In 2000, there were 670 workers who commuted into the municipality and 257 workers who commuted away. The municipality is a net importer of workers, with about 2.6 workers entering the municipality for every one leaving. About 47.0% of the workforce coming into Monteggio are coming from outside Switzerland, while none of the locals commute out of Switzerland for work. Of the working population, 8% used public transportation to get to work, and 63.4% used a private car.

==Religion==
From the 2000 census, 561 or 71.6% were Roman Catholic, while 72 or 9.2% belonged to the Swiss Reformed Church. There are 98 individuals (or about 12.50% of the population) who belong to another church (not listed on the census), and 53 individuals (or about 6.76% of the population) did not answer the question.

==Education==
In Monteggio about 67.3% of the population (between age 25-64) have completed either non-mandatory upper secondary education or additional higher education (either university or a Fachhochschule).

In Monteggio there were a total of 122 students (As of 2009). The Ticino education system provides up to three years of non-mandatory kindergarten and in Monteggio there were 25 children in kindergarten. The primary school program lasts for five years.

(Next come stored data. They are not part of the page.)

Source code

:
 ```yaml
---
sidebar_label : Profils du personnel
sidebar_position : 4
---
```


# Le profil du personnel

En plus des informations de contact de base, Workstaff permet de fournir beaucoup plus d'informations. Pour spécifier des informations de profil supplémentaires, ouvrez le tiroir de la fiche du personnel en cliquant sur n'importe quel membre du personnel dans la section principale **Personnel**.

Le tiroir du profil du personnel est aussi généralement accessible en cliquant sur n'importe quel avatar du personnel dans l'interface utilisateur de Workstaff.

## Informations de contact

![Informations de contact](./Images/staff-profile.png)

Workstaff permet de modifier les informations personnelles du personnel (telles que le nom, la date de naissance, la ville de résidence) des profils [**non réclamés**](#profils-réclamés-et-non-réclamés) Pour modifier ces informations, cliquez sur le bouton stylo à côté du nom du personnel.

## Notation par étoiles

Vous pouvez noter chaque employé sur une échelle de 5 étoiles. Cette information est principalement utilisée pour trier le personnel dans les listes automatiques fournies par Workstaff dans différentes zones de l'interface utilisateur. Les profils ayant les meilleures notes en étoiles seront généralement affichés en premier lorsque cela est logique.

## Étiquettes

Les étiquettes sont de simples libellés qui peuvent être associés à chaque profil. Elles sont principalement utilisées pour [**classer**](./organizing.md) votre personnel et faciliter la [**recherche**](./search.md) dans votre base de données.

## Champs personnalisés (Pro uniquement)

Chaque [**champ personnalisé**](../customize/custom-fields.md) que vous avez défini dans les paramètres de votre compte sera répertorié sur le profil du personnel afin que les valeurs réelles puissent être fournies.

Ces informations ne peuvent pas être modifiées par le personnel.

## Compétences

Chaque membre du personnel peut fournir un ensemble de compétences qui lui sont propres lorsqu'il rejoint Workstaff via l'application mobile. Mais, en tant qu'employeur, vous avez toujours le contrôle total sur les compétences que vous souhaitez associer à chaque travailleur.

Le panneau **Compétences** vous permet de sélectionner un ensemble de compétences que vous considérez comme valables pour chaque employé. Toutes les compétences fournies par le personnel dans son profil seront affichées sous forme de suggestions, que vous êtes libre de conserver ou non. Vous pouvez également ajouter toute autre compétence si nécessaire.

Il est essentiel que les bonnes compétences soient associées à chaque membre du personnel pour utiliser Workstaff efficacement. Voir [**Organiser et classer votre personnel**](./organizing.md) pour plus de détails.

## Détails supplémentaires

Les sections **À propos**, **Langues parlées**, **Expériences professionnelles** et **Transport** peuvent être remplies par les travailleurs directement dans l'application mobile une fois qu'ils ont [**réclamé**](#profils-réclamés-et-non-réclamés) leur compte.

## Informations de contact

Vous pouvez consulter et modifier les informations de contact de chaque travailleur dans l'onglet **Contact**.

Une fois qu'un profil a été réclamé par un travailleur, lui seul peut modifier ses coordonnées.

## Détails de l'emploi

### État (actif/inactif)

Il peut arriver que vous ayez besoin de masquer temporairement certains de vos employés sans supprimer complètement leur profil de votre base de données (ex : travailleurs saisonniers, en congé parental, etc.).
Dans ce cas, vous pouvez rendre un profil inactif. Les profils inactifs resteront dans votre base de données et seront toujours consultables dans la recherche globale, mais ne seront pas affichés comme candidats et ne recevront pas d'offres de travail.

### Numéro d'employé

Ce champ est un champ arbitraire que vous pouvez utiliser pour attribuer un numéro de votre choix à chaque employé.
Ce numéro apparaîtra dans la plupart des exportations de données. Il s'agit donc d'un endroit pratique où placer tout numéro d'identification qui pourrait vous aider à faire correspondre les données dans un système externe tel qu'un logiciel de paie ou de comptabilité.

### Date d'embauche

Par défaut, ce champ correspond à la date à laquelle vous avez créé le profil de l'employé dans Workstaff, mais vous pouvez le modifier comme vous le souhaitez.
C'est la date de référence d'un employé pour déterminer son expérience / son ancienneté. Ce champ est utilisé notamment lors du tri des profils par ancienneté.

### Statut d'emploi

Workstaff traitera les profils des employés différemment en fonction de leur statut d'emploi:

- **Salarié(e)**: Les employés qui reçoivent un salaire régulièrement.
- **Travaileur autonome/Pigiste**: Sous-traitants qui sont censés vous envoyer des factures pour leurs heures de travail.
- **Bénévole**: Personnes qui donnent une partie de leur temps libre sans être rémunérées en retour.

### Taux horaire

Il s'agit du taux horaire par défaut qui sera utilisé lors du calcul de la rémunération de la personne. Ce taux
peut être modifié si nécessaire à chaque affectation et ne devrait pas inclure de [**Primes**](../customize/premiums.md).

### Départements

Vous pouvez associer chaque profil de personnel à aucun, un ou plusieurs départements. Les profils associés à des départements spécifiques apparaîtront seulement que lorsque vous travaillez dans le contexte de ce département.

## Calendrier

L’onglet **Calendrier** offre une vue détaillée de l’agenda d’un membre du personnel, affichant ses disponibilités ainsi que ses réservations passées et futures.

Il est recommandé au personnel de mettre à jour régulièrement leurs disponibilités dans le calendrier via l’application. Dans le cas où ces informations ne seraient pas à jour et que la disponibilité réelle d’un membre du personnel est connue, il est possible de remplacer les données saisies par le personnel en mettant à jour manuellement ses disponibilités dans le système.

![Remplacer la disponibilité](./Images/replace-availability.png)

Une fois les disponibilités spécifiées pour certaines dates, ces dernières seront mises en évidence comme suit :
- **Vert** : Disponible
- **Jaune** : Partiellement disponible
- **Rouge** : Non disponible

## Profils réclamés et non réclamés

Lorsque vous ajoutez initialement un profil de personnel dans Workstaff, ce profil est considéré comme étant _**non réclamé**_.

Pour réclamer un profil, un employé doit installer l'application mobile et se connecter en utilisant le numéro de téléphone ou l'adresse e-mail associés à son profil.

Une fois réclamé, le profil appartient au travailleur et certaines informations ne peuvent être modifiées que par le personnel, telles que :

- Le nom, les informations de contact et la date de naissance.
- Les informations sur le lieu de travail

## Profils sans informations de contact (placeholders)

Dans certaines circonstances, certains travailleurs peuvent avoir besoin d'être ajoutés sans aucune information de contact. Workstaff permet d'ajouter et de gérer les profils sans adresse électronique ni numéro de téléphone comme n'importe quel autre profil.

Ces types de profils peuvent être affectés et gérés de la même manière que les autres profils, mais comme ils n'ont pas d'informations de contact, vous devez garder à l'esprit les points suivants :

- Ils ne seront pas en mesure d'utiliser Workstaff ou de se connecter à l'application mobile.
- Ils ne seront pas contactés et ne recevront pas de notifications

In the municipality, 37 students attended the standard primary schools. In the lower secondary school system, students either attend a two-year middle school followed by a two-year pre-apprenticeship or they attend a four-year program to prepare for higher education. There were 24 students in the two-year middle school, while 18 students were in the four-year advanced program.

The upper secondary school includes several options, but at the end of the upper secondary program, a student will be prepared to enter a trade or to continue on to a university or college. In Ticino, vocational students may either attend school while working on their internship or apprenticeship (which takes three or four years) or may attend school followed by an internship or apprenticeship (which takes one year as a full-time student or one and a half to two years as a part-time student). There were 10 vocational students who were attending school full-time and 8 who attend part-time.

As of 2000, there were 54 students from Monteggio who attended schools outside the municipality.